Look for "news" in the listing below. Gather each line that contains it.

#### DATA SUPPLIED
----

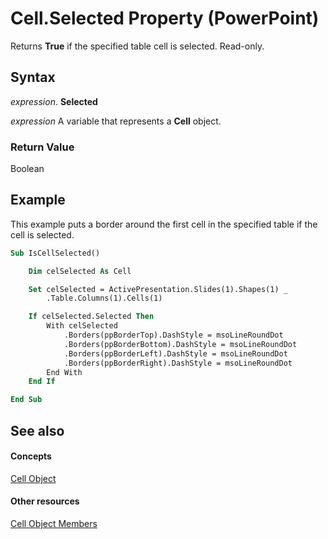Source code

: 
# Cell.Selected Property (PowerPoint)

Returns  **True** if the specified table cell is selected. Read-only.


## Syntax

 _expression_. **Selected**

 _expression_ A variable that represents a **Cell** object.


### Return Value

Boolean


## Example

This example puts a border around the first cell in the specified table if the cell is selected.


```vb
Sub IsCellSelected()

    Dim celSelected As Cell

    Set celSelected = ActivePresentation.Slides(1).Shapes(1) _
        .Table.Columns(1).Cells(1)

    If celSelected.Selected Then
        With celSelected
            .Borders(ppBorderTop).DashStyle = msoLineRoundDot
            .Borders(ppBorderBottom).DashStyle = msoLineRoundDot
            .Borders(ppBorderLeft).DashStyle = msoLineRoundDot
            .Borders(ppBorderRight).DashStyle = msoLineRoundDot
        End With
    End If

End Sub
```


## See also


#### Concepts


[Cell Object](e89e5d69-33b1-d7b1-0a6c-4dfd8b676977.md)
#### Other resources


[Cell Object Members](1a8d7b33-4a85-f056-d97b-0e3740f3d205.md)
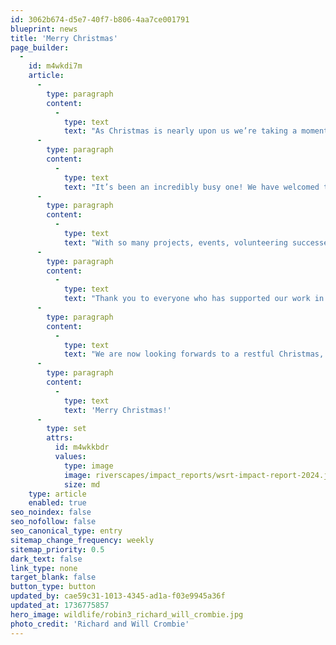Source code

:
 ```yaml
---
id: 3062b674-d5e7-40f7-b806-4aa7ce001791
blueprint: news
title: 'Merry Christmas'
page_builder:
  -
    id: m4wkdi7m
    article:
      -
        type: paragraph
        content:
          -
            type: text
            text: "As Christmas is nearly upon us we’re taking a moment here at WSRT’s headquarters to sit back and reflect on the past year.\_"
      -
        type: paragraph
        content:
          -
            type: text
            text: "It’s been an incredibly busy one! We have welcomed three new members to the team and created a brand new look and feel for the organisation, along with a sparkly new website to help get people enthused and engaged with all things rivers.\_"
      -
        type: paragraph
        content:
          -
            type: text
            text: "With so many projects, events, volunteering successes, funding news and so much more, it’s hard to put it all into words. So instead we’ve pulled together this visual impact report to demonstrate some of our top achievements from 2024.\_"
      -
        type: paragraph
        content:
          -
            type: text
            text: "Thank you to everyone who has supported our work in any way, big or small, over the past year. We, the rivers and the wildlife who call these special places home, are eternally grateful.\_"
      -
        type: paragraph
        content:
          -
            type: text
            text: "We are now looking forwards to a restful Christmas, with lots of time to recharge, ready to come back for even more action to help our riverscapes in the New Year!\_"
      -
        type: paragraph
        content:
          -
            type: text
            text: 'Merry Christmas!'
      -
        type: set
        attrs:
          id: m4wkkbdr
          values:
            type: image
            image: riverscapes/impact_reports/wsrt-impact-report-2024.jpg
            size: md
    type: article
    enabled: true
seo_noindex: false
seo_nofollow: false
seo_canonical_type: entry
sitemap_change_frequency: weekly
sitemap_priority: 0.5
dark_text: false
link_type: none
target_blank: false
button_type: button
updated_by: cae59c31-1013-4345-ad1a-f03e9945a36f
updated_at: 1736775857
hero_image: wildlife/robin3_richard_will_crombie.jpg
photo_credit: 'Richard and Will Crombie'
---
```

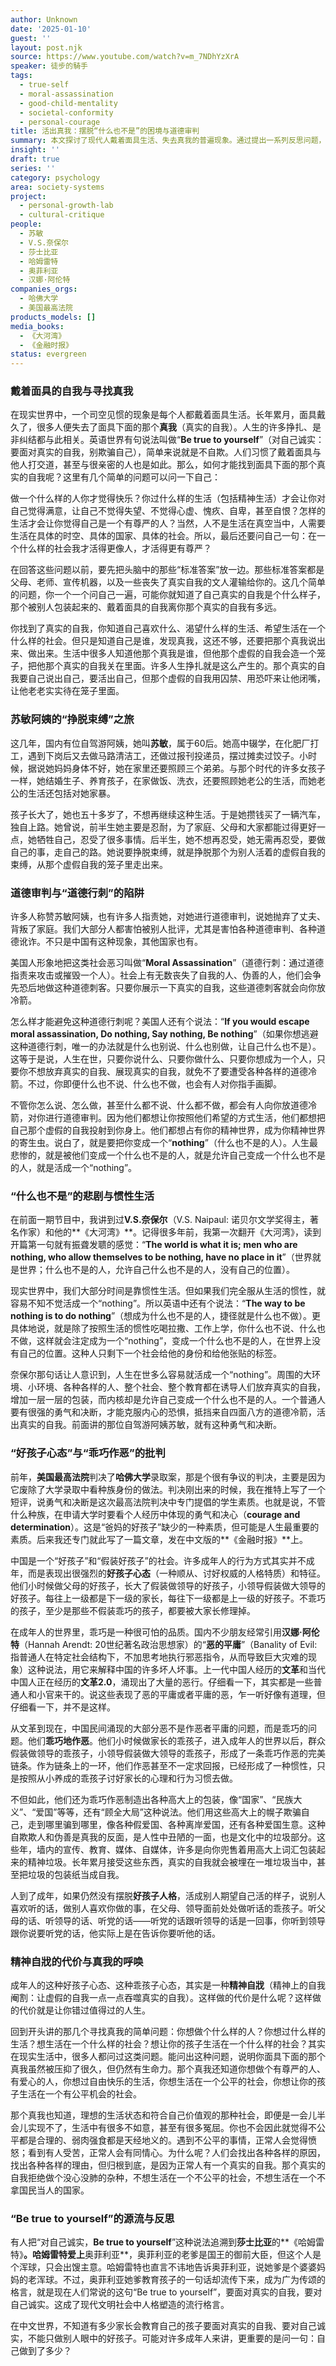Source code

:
 ```yaml
---
author: Unknown
date: '2025-01-10'
guest: ''
layout: post.njk
source: https://www.youtube.com/watch?v=m_7NDhYzXrA
speaker: 徒步的騎手
tags:
  - true-self
  - moral-assassination
  - good-child-mentality
  - societal-conformity
  - personal-courage
title: 活出真我：摆脱“什么也不是”的困境与道德审判
summary: 本文探讨了现代人戴着面具生活、失去真我的普遍现象。通过提出一系列反思问题，引导读者寻找真实的自我，并强调活出真我需要勇气和决断。文章批判了社会中的“道德行刺”和“乖巧作恶”现象，警示人们警惕被异化为“什么也不是”的状态，并引用莎士比亚和V.S.奈保尔的观点，呼吁人们坚持自我，拒绝精神自戕。
insight: ''
draft: true
series: ''
category: psychology
area: society-systems
project:
  - personal-growth-lab
  - cultural-critique
people:
  - 苏敏
  - V.S.奈保尔
  - 莎士比亚
  - 哈姆雷特
  - 奥菲利亚
  - 汉娜·阿伦特
companies_orgs:
  - 哈佛大学
  - 美国最高法院
products_models: []
media_books:
  - 《大河湾》
  - 《金融时报》
status: evergreen
---
```


### 戴着面具的自我与寻找真我

在现实世界中，一个司空见惯的现象是每个人都戴着面具生活。长年累月，面具戴久了，很多人便失去了面具下面的那个**真我**（真实的自我）。人生的许多挣扎、是非纠结都与此相关。英语世界有句说法叫做“**Be true to yourself**”（对自己诚实：要面对真实的自我，别欺骗自己），简单来说就是不自欺。人们习惯了戴着面具与他人打交道，甚至与很亲密的人也是如此。那么，如何才能找到面具下面的那个真实的自我呢？这里有几个简单的问题可以问一下自己：

做一个什么样的人你才觉得快乐？你过什么样的生活（包括精神生活）才会让你对自己觉得满意，让自己不觉得失望、不觉得心虚、愧疚、自卑，甚至自恨？怎样的生活才会让你觉得自己是一个有尊严的人？当然，人不是生活在真空当中，人需要生活在具体的时空、具体的国家、具体的社会。所以，最后还要问自己一句：在一个什么样的社会我才活得更像人，才活得更有尊严？

在回答这些问题以前，要先把头脑中的那些“标准答案”放一边。那些标准答案都是父母、老师、宣传机器，以及一些丧失了真实自我的文人灌输给你的。这几个简单的问题，你一个一个问自己一遍，可能你就知道了自己真实的自我是个什么样子，那个被别人包装起来的、戴着面具的自我离你那个真实的自我有多远。

你找到了真实的自我，你知道自己喜欢什么、渴望什么样的生活、希望生活在一个什么样的社会。但只是知道自己是谁，发现真我，这还不够，还要把那个真我说出来、做出来。生活中很多人知道他那个真我是谁，但他那个虚假的自我会造一个笼子，把他那个真实的自我关在里面。许多人生挣扎就是这么产生的。那个真实的自我要自己说出自己，要活出自己，但那个虚假的自我用囚禁、用恐吓来让他闭嘴，让他老老实实待在笼子里面。

### 苏敏阿姨的“挣脱束缚”之旅

这几年，国内有位自驾游阿姨，她叫**苏敏**，属于60后。她高中辍学，在化肥厂打工，遇到下岗后又去做马路清洁工，还做过报刊投递员，摆过摊卖过饺子。小时候，据说她妈妈身体不好，她在家里还要照顾三个弟弟。与那个时代的许多女孩子一样，她结婚生子、养育孩子，在家做饭、洗衣，还要照顾她老公的生活，而她老公的生活还包括对她家暴。

孩子长大了，她也五十多岁了，不想再继续这种生活。于是她攒钱买了一辆汽车，独自上路。她曾说，前半生她主要是忍耐，为了家庭、父母和大家都能过得更好一点，她牺牲自己，忍受了很多事情。后半生，她不想再忍受，她无需再忍受，要做自己的事，走自己的路。她说要挣脱束缚，就是挣脱那个为别人活着的虚假自我的束缚，从那个虚假自我的笼子里走出来。

### 道德审判与“道德行刺”的陷阱

许多人称赞苏敏阿姨，也有许多人指责她，对她进行道德审判，说她抛弃了丈夫、背叛了家庭。我们大部分人都害怕被别人批评，尤其是害怕各种道德审判、各种道德讹诈。不只是中国有这种现象，其他国家也有。

美国人形象地把这类社会恶习叫做“**Moral Assassination**”（道德行刺：通过道德指责来攻击或摧毁一个人）。社会上有无数丧失了自我的人、伪善的人，他们会争先恐后地做这种道德刺客。只要你展示一下真实的自我，这些道德刺客就会向你放冷箭。

怎么样才能避免这种道德行刺呢？美国人还有个说法：“**If you would escape moral assassination, Do nothing, Say nothing, Be nothing**”（如果你想逃避这种道德行刺，唯一的办法就是什么也别说、什么也别做，让自己什么也不是）。这等于是说，人生在世，只要你说什么、只要你做什么、只要你想成为一个人，只要你不想放弃真实的自我、展现真实的自我，就免不了要遭受各种各样的道德冷箭。不过，你即便什么也不说、什么也不做，也会有人对你指手画脚。

不管你怎么说、怎么做，甚至什么都不说、什么都不做，都会有人向你放道德冷箭，对你进行道德审判。因为他们都想让你按照他们希望的方式生活，他们都想把自己那个虚假的自我投射到你身上。他们都想占有你的精神世界，成为你精神世界的寄生虫。说白了，就是要把你变成一个“**nothing**”（什么也不是的人）。人生最悲惨的，就是被他们变成一个什么也不是的人，就是允许自己变成一个什么也不是的人，就是活成一个“nothing”。

### “什么也不是”的悲剧与惯性生活

在前面一期节目中，我讲到过**V.S.奈保尔**（V.S. Naipaul: 诺贝尔文学奖得主，著名作家）和他的**《大河湾》**。记得很多年前，我第一次翻开《大河湾》，读到开篇第一句就有振聋发聩的感觉：“**The world is what it is; men who are nothing, who allow themselves to be nothing, have no place in it**”（世界就是世界；什么也不是的人，允许自己什么也不是的人，没有自己的位置）。

现实世界中，我们大部分时间是靠惯性生活。但如果我们完全服从生活的惯性，就容易不知不觉活成一个“nothing”。所以英语中还有个说法：“**The way to be nothing is to do nothing**”（想成为什么也不是的人，捷径就是什么也不做）。更具体地说，就是除了按照生活的惯性吃喝拉撒、工作上学，你什么也不说、什么也不做，这样就会注定成为一个“nothing”，变成一个什么也不是的人，在世界上没有自己的位置。这种人只剩下一个社会给他的身份和给他张贴的标签。

奈保尔那句话让人意识到，人生在世多么容易就活成一个“nothing”。周围的大环境、小环境、各种各样的人、整个社会、整个教育都在诱导人们放弃真实的自我，增加一层一层的包装，而内核却是允许自己变成一个什么也不是的人。一个普通人要有很强的勇气和决断，才能克服内心的恐惧，抵挡来自四面八方的道德冷箭，活出真实的自我。前面讲的那位自驾游阿姨苏敏，就有这种勇气和决断。

### “好孩子心态”与“乖巧作恶”的批判

前年，**美国最高法院**判决了**哈佛大学**录取案，那是个很有争议的判决，主要是因为它废除了大学录取中看种族身份的做法。判决刚出来的时候，我在推特上写了一个短评，说勇气和决断是这次最高法院判决中专门提倡的学生素质。也就是说，不管什么种族，在申请大学时要看个人经历中体现的勇气和决心（**courage and determination**）。这是“爸妈的好孩子”缺少的一种素质，但可能是人生最重要的素质。后来我还专门就此写了一篇文章，发在中文版的**《金融时报》**上。

中国是一个“好孩子”和“假装好孩子”的社会。许多成年人的行为方式其实并不成年，而是表现出很强烈的**好孩子心态**（一种顺从、讨好权威的人格特质）和特征。他们小时候做父母的好孩子，长大了假装做领导的好孩子，小领导假装做大领导的好孩子。每往上一级都是下一级的家长，每往下一级都是上一级的好孩子。不乖巧的孩子，至少是那些不假装乖巧的孩子，都要被大家长修理掉。

在成年人的世界里，乖巧是一种很可怕的品质。国内不少朋友经常引用**汉娜·阿伦特**（Hannah Arendt: 20世纪著名政治思想家）的“**恶的平庸**”（Banality of Evil: 指普通人在特定社会结构下，不加思考地执行邪恶指令，从而导致巨大灾难的现象）这种说法，用它来解释中国的许多坏人坏事。上一代中国人经历的**文革**和当代中国人正在经历的**文革2.0**，涌现出了大量的恶行。仔细看一下，其实都是一些普通人和小官来干的。说这些表现了恶的平庸或者平庸的恶，乍一听好像有道理，但仔细看一下，并不是这样。

从文革到现在，中国民间涌现的大部分恶不是作恶者平庸的问题，而是乖巧的问题。他们**乖巧地作恶**。他们小时候做家长的乖孩子，进入成年人的世界以后，群众假装做领导的乖孩子，小领导假装做大领导的乖孩子，形成了一条乖巧作恶的完美链条。作为链条上的一环，他们作恶甚至不一定求回报，已经形成了一种惯性，只是按照从小养成的乖孩子讨好家长的心理和行为习惯去做。

不但如此，他们还为乖巧作恶制造出各种高大上的包装，像“国家”、“民族大义”、“爱国”等等，还有“顾全大局”这种说法。他们用这些高大上的幌子欺骗自己，走到哪里骗到哪里，像各种假爱国、各种离岸爱国，还有各种爱国生意。这种自欺欺人和伪善是真我的反面，是人性中丑陋的一面，也是文化中的垃圾部分。这些年，墙内的宣传、教育、媒体、自媒体，许多是向你兜售着用高大上词汇包装起来的精神垃圾。长年累月接受这些东西，真实的自我就会被埋在一堆垃圾当中，甚至把垃圾的包装纸当成自我。

人到了成年，如果仍然没有摆脱**好孩子人格**，活成别人期望自己活的样子，说别人喜欢听的话，做别人喜欢你做的事，在父母、领导面前处处做听话的乖孩子。听父母的话、听领导的话、听党的话——听党的话跟听领导的话是一回事，你听到领导跟你说要听党的话，他实际上是在告诉你要听他的话。

### 精神自戕的代价与真我的呼唤

成年人的这种好孩子心态、这种乖孩子心态，其实是一种**精神自戕**（精神上的自我阉割：让虚假的自我一点一点吞噬真实的自我）。这样做的代价是什么呢？这样做的代价就是让你错过值得过的人生。

回到开头讲的那几个寻找真我的简单问题：你想做个什么样的人？你想过什么样的生活？想生活在一个什么样的社会？想让你的孩子生活在一个什么样的社会？其实在现实生活中，很多人都问过这类问题。能问出这种问题，说明你面具下面的那个真我虽然被压抑了很久，但仍然有生命力。那个真我还知道你想做个有尊严的人、有爱心的人，你想过自由快乐的生活，你想生活在一个公平的社会，你想让你的孩子生活在一个有公平机会的社会。

那个真我也知道，理想的生活状态和符合自己价值观的那种社会，即便是一会儿半会儿实现不了，生活中有很多不如意，甚至有很多冤屈。你也不会因此就觉得不公平都是合理的、弱肉强食都是天经地义的。遇到不公平的事情，正常人会觉得愤怒；看到有人受苦，正常人会有同情心。为什么呢？人们会找出各种各样的原因，找出各种各样的理由，但归根到底，是因为正常人有一个真实的自我。那个真实的自我拒绝做个没心没肺的杂种，不想生活在一个不公平的社会，不想生活在一个不拿国民当人的国家。

### “Be true to yourself”的源流与反思

有人把“对自己诚实，**Be true to yourself**”这种说法追溯到**莎士比亚**的**《哈姆雷特》**。哈姆雷特爱上**奥菲利亚**，奥菲利亚的老爹是国王的御前大臣，但这个人是个浑球，只会出馊主意。哈姆雷特也直言不讳地告诉奥菲利亚，说她爹是个婆婆妈妈的老浑球。不过，奥菲利亚她爹教育孩子的一句话却流传下来，成为广为传颂的格言，就是现在人们常说的这句“Be true to yourself”，要面对真实的自我，要对自己诚实。这成了现代文明社会中人格塑造的流行格言。

在中文世界，不知道有多少家长会教育自己的孩子要面对真实的自我、要对自己诚实，不能只做别人眼中的好孩子。可能对许多成年人来讲，更重要的是问一句：自己做到了多少？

----

#### EXERCISE SOLUTION
blueprint: news
            text: "With so many projects, events, volunteering successes, funding news and so much more, it’s hard to put it all into words. So instead we’ve pulled together this visual impact report to demonstrate some of our top achievements from 2024.\_"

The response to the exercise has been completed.